◆ TASK INSTRUCTIONS
Below are the records. State how many of their lines hold the word "only", and add nothing else.

◆ MATERIALS PROVIDED
· · · ·

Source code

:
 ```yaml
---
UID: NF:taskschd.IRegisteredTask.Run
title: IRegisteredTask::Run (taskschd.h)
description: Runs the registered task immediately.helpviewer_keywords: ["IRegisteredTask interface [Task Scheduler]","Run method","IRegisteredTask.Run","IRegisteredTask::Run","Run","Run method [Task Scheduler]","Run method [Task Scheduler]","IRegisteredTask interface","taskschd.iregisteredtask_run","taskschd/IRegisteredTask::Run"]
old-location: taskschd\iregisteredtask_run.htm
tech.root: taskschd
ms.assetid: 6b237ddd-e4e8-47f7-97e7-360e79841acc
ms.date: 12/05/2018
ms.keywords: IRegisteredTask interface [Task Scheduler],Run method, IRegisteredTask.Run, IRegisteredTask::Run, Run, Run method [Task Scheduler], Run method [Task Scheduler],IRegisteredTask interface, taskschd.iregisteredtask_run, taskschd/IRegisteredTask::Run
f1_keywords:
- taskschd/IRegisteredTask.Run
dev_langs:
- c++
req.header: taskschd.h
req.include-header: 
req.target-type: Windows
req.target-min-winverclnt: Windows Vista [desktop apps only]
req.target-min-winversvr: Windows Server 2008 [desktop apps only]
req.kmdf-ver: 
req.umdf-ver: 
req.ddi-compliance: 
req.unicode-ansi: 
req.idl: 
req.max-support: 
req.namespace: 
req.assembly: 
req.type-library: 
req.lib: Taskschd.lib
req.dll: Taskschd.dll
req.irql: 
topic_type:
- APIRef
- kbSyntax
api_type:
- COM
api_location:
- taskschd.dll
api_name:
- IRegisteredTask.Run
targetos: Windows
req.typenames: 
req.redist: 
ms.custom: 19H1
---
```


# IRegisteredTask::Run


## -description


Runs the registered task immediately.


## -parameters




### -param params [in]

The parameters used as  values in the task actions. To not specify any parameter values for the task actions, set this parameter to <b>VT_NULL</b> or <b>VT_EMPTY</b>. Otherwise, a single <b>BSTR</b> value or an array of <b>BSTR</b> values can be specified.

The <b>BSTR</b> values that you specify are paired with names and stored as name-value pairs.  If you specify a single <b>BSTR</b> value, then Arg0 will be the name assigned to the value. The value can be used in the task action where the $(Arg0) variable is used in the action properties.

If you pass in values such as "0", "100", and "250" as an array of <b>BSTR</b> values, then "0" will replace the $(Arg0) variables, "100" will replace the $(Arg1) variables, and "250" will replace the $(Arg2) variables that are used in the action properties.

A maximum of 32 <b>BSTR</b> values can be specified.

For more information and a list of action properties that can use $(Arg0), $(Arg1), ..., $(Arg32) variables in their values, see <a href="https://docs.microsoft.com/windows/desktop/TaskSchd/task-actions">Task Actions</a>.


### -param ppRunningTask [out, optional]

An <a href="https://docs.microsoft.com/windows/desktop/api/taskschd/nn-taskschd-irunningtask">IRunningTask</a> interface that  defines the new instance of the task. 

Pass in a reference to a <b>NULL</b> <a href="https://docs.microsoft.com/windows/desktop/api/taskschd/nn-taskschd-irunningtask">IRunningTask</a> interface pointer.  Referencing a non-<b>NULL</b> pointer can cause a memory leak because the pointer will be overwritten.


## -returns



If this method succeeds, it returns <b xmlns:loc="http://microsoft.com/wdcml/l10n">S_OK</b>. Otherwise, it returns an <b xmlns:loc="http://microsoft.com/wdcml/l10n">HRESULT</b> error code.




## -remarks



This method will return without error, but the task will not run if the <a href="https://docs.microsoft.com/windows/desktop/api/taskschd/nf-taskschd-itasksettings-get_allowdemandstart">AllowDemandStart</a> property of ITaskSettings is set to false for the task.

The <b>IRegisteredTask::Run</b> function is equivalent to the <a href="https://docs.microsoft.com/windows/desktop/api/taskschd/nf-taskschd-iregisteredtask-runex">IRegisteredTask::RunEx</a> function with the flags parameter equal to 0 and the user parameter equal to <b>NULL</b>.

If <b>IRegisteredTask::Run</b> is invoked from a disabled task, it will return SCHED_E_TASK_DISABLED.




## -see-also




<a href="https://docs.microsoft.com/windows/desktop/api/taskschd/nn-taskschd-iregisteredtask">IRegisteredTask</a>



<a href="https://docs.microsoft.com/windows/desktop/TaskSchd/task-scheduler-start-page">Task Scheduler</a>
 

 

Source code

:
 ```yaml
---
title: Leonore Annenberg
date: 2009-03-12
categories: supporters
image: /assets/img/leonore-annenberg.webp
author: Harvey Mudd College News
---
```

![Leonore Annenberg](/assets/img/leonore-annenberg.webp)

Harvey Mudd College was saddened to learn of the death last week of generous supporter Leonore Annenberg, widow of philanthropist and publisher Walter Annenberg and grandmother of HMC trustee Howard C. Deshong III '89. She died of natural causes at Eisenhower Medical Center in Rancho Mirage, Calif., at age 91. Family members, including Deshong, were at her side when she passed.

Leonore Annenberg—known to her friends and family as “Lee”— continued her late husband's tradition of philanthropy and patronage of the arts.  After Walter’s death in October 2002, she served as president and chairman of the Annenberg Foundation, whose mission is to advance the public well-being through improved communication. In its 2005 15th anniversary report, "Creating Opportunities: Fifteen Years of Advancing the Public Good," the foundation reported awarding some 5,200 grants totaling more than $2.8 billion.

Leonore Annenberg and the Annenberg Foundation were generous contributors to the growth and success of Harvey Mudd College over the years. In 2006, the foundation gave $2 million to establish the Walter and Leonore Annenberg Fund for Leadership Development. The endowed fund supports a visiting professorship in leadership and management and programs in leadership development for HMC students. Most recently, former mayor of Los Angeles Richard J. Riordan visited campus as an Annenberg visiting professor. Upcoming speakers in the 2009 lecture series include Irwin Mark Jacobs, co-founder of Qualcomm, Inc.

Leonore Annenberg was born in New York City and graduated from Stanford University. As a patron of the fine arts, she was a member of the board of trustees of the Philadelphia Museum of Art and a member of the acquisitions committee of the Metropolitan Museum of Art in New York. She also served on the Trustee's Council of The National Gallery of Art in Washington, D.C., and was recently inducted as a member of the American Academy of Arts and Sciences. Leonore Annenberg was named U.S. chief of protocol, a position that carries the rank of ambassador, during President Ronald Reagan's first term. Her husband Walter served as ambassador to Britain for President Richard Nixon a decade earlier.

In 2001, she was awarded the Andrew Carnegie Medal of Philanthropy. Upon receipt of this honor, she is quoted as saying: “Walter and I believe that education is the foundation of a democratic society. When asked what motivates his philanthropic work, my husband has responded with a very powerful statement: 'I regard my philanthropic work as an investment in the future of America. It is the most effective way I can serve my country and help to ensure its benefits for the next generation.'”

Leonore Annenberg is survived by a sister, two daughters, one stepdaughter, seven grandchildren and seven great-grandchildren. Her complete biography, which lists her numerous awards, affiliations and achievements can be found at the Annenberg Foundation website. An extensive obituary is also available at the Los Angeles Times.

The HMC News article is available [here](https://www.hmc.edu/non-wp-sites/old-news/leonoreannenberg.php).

· · · ·

◆ TASK RESULT
2